Traffic Congestion: Road Building Made it Better
The memo cites Houston as having some of the nation’s worst traffic congestion. It does --- the latest data shows that Houston ranks 8th in traffic congestion, which is not surprising for the nation’s 6th largest metropolitan area. Houston has done quite well. According to the Texas Transportation Institute (leading authority in the US on the subject), Houston had the worst traffic congestion in the US in the middle 1980s (among urban areas of more than 1,000,000 population). After a strong road building program, traffic congestion was materially reduced (though has increased in more recent years, since the road construction program has not kept up with population growth). By the mid-1990s, Houston had improved to 23rd place.
Since the middle 1990s, population growth has outstripped highway expansion and Houston has risen back to rank 8th in traffic congestion (Houston is one of the three fastest growing metropolitan areas over 5,000,000 population in the high income world). Houston has done better than smart growth Portland over the past 20 years, which has seen its excess peak hour traffic delay (based on the Travel Time Index) rise from approximately 1/4 that of Houston to 3/4 that of Houston.

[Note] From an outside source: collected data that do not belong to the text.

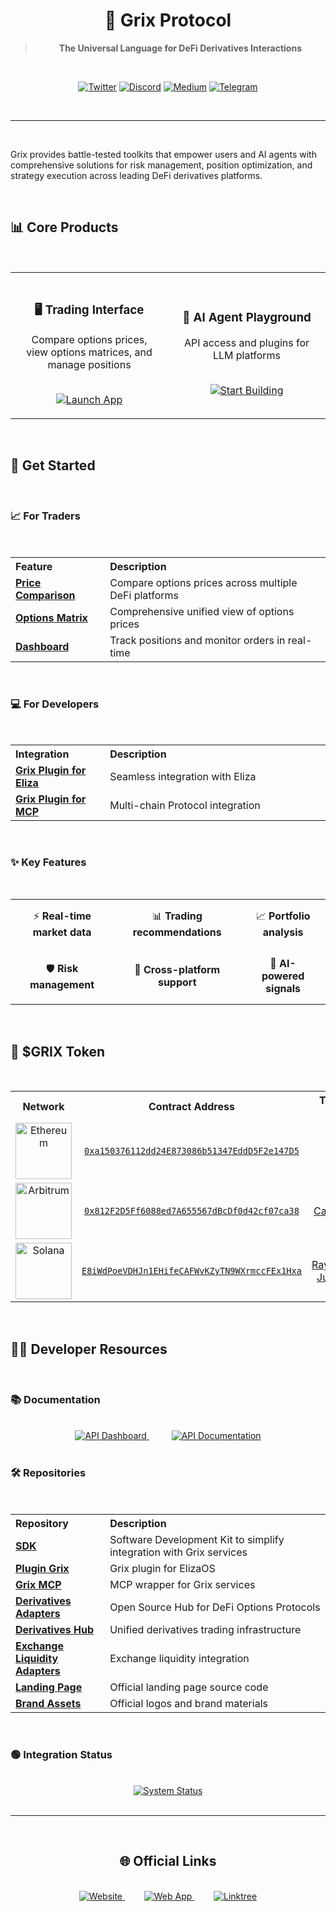 # <div align="center">🔮 Grix Protocol</div>

<div align="center">

> **The Universal Language for DeFi Derivatives Interactions**

<br/>

[![Twitter](https://img.shields.io/badge/Twitter-1DA1F2?style=for-the-badge&logo=twitter&logoColor=white)](https://x.com/GrixFinance)
[![Discord](https://img.shields.io/badge/Discord-7289DA?style=for-the-badge&logo=discord&logoColor=white)](https://t.co/YPGAhKlcUV)
[![Medium](https://img.shields.io/badge/Medium-12100E?style=for-the-badge&logo=medium&logoColor=white)](https://medium.com/@grixfinance)
[![Telegram](https://img.shields.io/badge/Telegram-2CA5E0?style=for-the-badge&logo=telegram&logoColor=white)](https://t.me/grixfinance)

</div>

<br/>

---

<br/>

Grix provides battle-tested toolkits that empower users and AI agents with comprehensive solutions for risk management, position optimization, and strategy execution across leading DeFi derivatives platforms.

<br/>

## 📊 Core Products

<br/>

<table>
  <tr>
    <td width="50%" align="center" style="padding: 20px;">
      <h3>🖥️ Trading Interface</h3>
      <p>Compare options prices, view options matrices, and manage positions</p>
      <br/>
      <a href="https://app.grix.finance">
        <img src="https://img.shields.io/badge/Launch_App-2ea44f?style=for-the-badge&logo=app-store&logoColor=white" alt="Launch App">
      </a>
    </td>
    <td width="50%" align="center" style="padding: 20px;">
      <h3>🤖 AI Agent Playground</h3>
      <p>API access and plugins for LLM platforms</p>
      <br/>
      <a href="https://app.grix.finance/calypso/lobby">
        <img src="https://img.shields.io/badge/Start_Building-4A154B?style=for-the-badge&logo=code&logoColor=white" alt="Start Building">
      </a>
    </td>
  </tr>
</table>

<br/>

## 🚀 Get Started

<br/>

### 📈 For Traders

<br/>

<table>
  <tr>
    <th align="left" width="30%">Feature</th>
    <th align="left">Description</th>
  </tr>
  <tr>
    <td>
      <a href="https://app.grix.finance/trade?positionType=long&asset=BTC&optionType=call&tradeType=vanilla">
        <b>Price Comparison</b>
      </a>
    </td>
    <td>Compare options prices across multiple DeFi platforms</td>
  </tr>
  <tr>
    <td>
      <a href="https://app.grix.finance/optionsMatrix?asset=BTC&optionType=call">
        <b>Options Matrix</b>
      </a>
    </td>
    <td>Comprehensive unified view of options prices</td>
  </tr>
  <tr>
    <td>
      <a href="https://app.grix.finance/portfolio?ordersTableType=LiveOrders">
        <b>Dashboard</b>
      </a>
    </td>
    <td>Track positions and monitor orders in real-time</td>
  </tr>
</table>

<br/>

### 💻 For Developers

<br/>

<table>
  <tr>
    <th align="left" width="30%">Integration</th>
    <th align="left">Description</th>
  </tr>
  <tr>
    <td>
      <a href="https://github.com/grixprotocol/plugin-grix">
        <b>Grix Plugin for Eliza</b>
      </a>
    </td>
    <td>Seamless integration with Eliza</td>
  </tr>
  <tr>
    <td>
      <a href="https://github.com/grixprotocol/grix_mcp">
        <b>Grix Plugin for MCP</b>
      </a>
    </td>
    <td>Multi-chain Protocol integration</td>
  </tr>
</table>

<br/>

### ✨ Key Features

<br/>

<div align="center">
  <table>
    <tr>
      <td align="center" style="padding: 15px;">⚡ <b>Real-time market data</b></td>
      <td align="center" style="padding: 15px;">📊 <b>Trading recommendations</b></td>
      <td align="center" style="padding: 15px;">📈 <b>Portfolio analysis</b></td>
    </tr>
    <tr>
      <td align="center" style="padding: 15px;">🛡️ <b>Risk management</b></td>
      <td align="center" style="padding: 15px;">🔄 <b>Cross-platform support</b></td>
      <td align="center" style="padding: 15px;">🧠 <b>AI-powered signals</b></td>
    </tr>
  </table>
</div>

<br/>

## 💎 $GRIX Token

<br/>

<table>
  <tr>
    <th align="center" width="20%">Network</th>
    <th align="center" width="50%">Contract Address</th>
    <th align="center" width="30%">Trade On</th>
  </tr>
  <tr>
    <td align="center">
      <img src="https://img.shields.io/badge/Ethereum-3C3C3D?style=flat-square&logo=ethereum&logoColor=white" width="90" alt="Ethereum">
    </td>
    <td align="center">
      <code><a href="https://etherscan.io/token/0xa150376112dd24E873086b51347EddD5F2e147D5">0xa150376112dd24E873086b51347EddD5F2e147D5</a></code>
    </td>
    <td align="center">-</td>
  </tr>
  <tr>
    <td align="center">
      <img src="https://img.shields.io/badge/Arbitrum-12AAFF?style=flat-square&logo=arbitrum&logoColor=white" width="90" alt="Arbitrum">
    </td>
    <td align="center">
      <code><a href="https://arbiscan.io/token/0x812F2D5Ff6088ed7A655567dBcDf0d42cf07ca38">0x812F2D5Ff6088ed7A655567dBcDf0d42cf07ca38</a></code>
    </td>
    <td align="center">
      <a href="https://app.camelot.exchange/?token2=0x812F2D5Ff6088ed7A655567dBcDf0d42cf07ca38&swap=v2">Camelot</a>
    </td>
  </tr>
  <tr>
    <td align="center">
      <img src="https://img.shields.io/badge/Solana-9945FF?style=flat-square&logo=solana&logoColor=white" width="90" alt="Solana">
    </td>
    <td align="center">
      <code><a href="https://solscan.io/token/E8iWdPoeVDHJn1EHifeCAFWvKZyTN9WXrmccFEx1Hxa">E8iWdPoeVDHJn1EHifeCAFWvKZyTN9WXrmccFEx1Hxa</a></code>
    </td>
    <td align="center">
      <a href="https://raydium.io/swap/?outputMint=E8iWdPoeVDHJn1EHifeCAFWvKZyTN9WXrmccFEx1Hxa&inputMint=sol">Raydium</a>, 
      <a href="https://jup.ag/swap/SOL-E8iWdPoeVDHJn1EHifeCAFWvKZyTN9WXrmccFEx1Hxa">Jupiter</a>
    </td>
  </tr>
</table>

<br/>

## 👨‍💻 Developer Resources

<br/>

### 📚 Documentation

<br/>

<div align="center">
  <a href="https://app.grix.finance/api" style="margin-right: 20px;">
    <img src="https://img.shields.io/badge/API_Dashboard-4A154B?style=for-the-badge&logo=api&logoColor=white" alt="API Dashboard">
  </a>
  &nbsp;&nbsp;&nbsp;
  <a href="https://grix.apidocumentation.com">
    <img src="https://img.shields.io/badge/API_Documentation-2496ED?style=for-the-badge&logo=read-the-docs&logoColor=white" alt="API Documentation">
  </a>
</div>

<br/>

### 🛠️ Repositories

<br/>

<table>
  <tr>
    <th align="left" width="30%">Repository</th>
    <th align="left">Description</th>
  </tr>
  <tr>
    <td>
      <a href="https://github.com/grixprotocol/sdk"><strong>SDK</strong></a>
    </td>
    <td>Software Development Kit to simplify integration with Grix services</td>
  </tr>
  <tr>
    <td>
      <a href="https://github.com/grixprotocol/plugin-grix"><strong>Plugin Grix</strong></a>
    </td>
    <td>Grix plugin for ElizaOS</td>
  </tr>
  <tr>
    <td>
      <a href="https://github.com/grixprotocol/grix-mcp"><strong>Grix MCP</strong></a>
    </td>
    <td>MCP wrapper for Grix services</td>
  </tr>
  <tr>
    <td>
      <a href="https://github.com/grixprotocol/derivatives-adapters"><strong>Derivatives Adapters</strong></a>
    </td>
    <td>Open Source Hub for DeFi Options Protocols</td>
  </tr>
  <tr>
    <td>
      <a href="https://github.com/grixprotocol/grix-derivatives-hub"><strong>Derivatives Hub</strong></a>
    </td>
    <td>Unified derivatives trading infrastructure</td>
  </tr>
  <tr>
    <td>
      <a href="https://github.com/grixprotocol/exchange-liquidity-adapters"><strong>Exchange Liquidity Adapters</strong></a>
    </td>
    <td>Exchange liquidity integration</td>
  </tr>
  <tr>
    <td>
      <a href="https://github.com/grixprotocol/landing-page"><strong>Landing Page</strong></a>
    </td>
    <td>Official landing page source code</td>
  </tr>
  <tr>
    <td>
      <a href="https://github.com/grixprotocol/brand-assets"><strong>Brand Assets</strong></a>
    </td>
    <td>Official logos and brand materials</td>
  </tr>
</table>

<br/>

### 🟢 Integration Status

<br/>

<div align="center">
  <a href="https://app.grix.finance/status">
    <img src="https://img.shields.io/badge/System_Status-Online-success?style=for-the-badge" alt="System Status">
  </a>
</div>

<br/>

---

<br/>

<div align="center">

## 🌐 Official Links

<br/>

<a href="https://grix.finance" style="margin-right: 15px;">
  <img src="https://img.shields.io/badge/Website-005571?style=for-the-badge&logo=world&logoColor=white" alt="Website">
</a>
&nbsp;&nbsp;&nbsp;
<a href="https://app.grix.finance" style="margin-right: 15px;">
  <img src="https://img.shields.io/badge/Web_App-2ea44f?style=for-the-badge&logo=app-store&logoColor=white" alt="Web App">
</a>
&nbsp;&nbsp;&nbsp;
<a href="https://linktr.ee/grixfinance">
  <img src="https://img.shields.io/badge/Linktree-39E09B?style=for-the-badge&logo=linktree&logoColor=white" alt="Linktree">
</a>

<br/>
<br/>

</div>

Houston Traffic Moves Faster than Auckland Traffic
Finally, average travel speeds on the motorway and arterial network in Houston were more than 60 kph in 2002 (latest data from the Texas Transportation Institute). By comparison, according to the New Zealand Travel Time Indicator report, the average peak period travel times on the motorway and arterial network of Auckland was 36 kph in 2007.

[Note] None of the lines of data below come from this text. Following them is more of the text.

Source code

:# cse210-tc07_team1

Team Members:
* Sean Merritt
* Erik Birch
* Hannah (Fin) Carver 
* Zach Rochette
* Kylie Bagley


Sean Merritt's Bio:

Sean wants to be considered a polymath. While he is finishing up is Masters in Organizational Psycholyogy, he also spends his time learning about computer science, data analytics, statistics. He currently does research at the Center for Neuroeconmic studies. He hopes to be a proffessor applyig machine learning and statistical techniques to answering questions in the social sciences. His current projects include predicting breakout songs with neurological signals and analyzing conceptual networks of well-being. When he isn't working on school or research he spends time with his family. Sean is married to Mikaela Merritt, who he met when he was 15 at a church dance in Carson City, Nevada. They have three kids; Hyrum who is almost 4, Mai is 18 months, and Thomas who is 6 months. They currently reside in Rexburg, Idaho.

Smart Growth Land Use Policy: The Root of New Zealand’s Unaffordable Housing
The report misses the point that New Zealand’s housing affordability loss is the result of overly prescriptive land use planning (smart growth or urban consolidation policy). This connection has been identified by some of the world’s top economists and is detailed in our 4th Annual Demographia International Housing Affordability Survey. The situation was best summed up by former Reserve Bank of New Zealand Governor Donald Brash, writing in the Demographia report: the affordability of housing is overwhelmingly a function of just one thing, the extent to which governments place artificial restrictions on the supply of residential land.. In short, where there are no prescriptive land use policies, housing is affordable. Among the six nations surveyed in our report, there are no exceptions.

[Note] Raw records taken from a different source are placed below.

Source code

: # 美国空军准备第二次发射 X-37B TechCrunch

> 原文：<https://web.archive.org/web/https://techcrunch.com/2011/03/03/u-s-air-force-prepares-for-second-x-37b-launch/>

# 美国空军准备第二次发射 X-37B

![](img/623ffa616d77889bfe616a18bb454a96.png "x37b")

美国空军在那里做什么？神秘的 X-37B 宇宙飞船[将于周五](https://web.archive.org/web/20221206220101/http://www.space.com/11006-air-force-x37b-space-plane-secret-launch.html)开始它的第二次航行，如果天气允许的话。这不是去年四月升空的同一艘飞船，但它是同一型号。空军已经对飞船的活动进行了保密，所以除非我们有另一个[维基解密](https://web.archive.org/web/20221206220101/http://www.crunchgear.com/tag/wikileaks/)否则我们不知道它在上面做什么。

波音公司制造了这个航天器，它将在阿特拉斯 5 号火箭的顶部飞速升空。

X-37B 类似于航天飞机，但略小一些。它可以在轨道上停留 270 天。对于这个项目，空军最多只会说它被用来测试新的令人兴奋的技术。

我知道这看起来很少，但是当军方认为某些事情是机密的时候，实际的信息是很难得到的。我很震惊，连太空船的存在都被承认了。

Addendum: Understanding US Urban Geography
The memo exhibits the usual (and understandable) confusion about US urban geography. The memo refers to the city of Houston (which is a local government authority or municipality of 2 million population). The referenced housing affordability measures apply to the metropolitan area, which has 5.5 million people. There is also the Houston urban area (or agglomeration), which has more than 4,000,000 people (the difference between the agglomeration and the metropolitan area is that the urban area is the continuous urbanization (or urban footprint), while the metropolitan area includes areas considered in the labor market that are outside the urban area and generally in rural areas. Urban area and metropolitan area are formal designations by the US Bureau of the Census.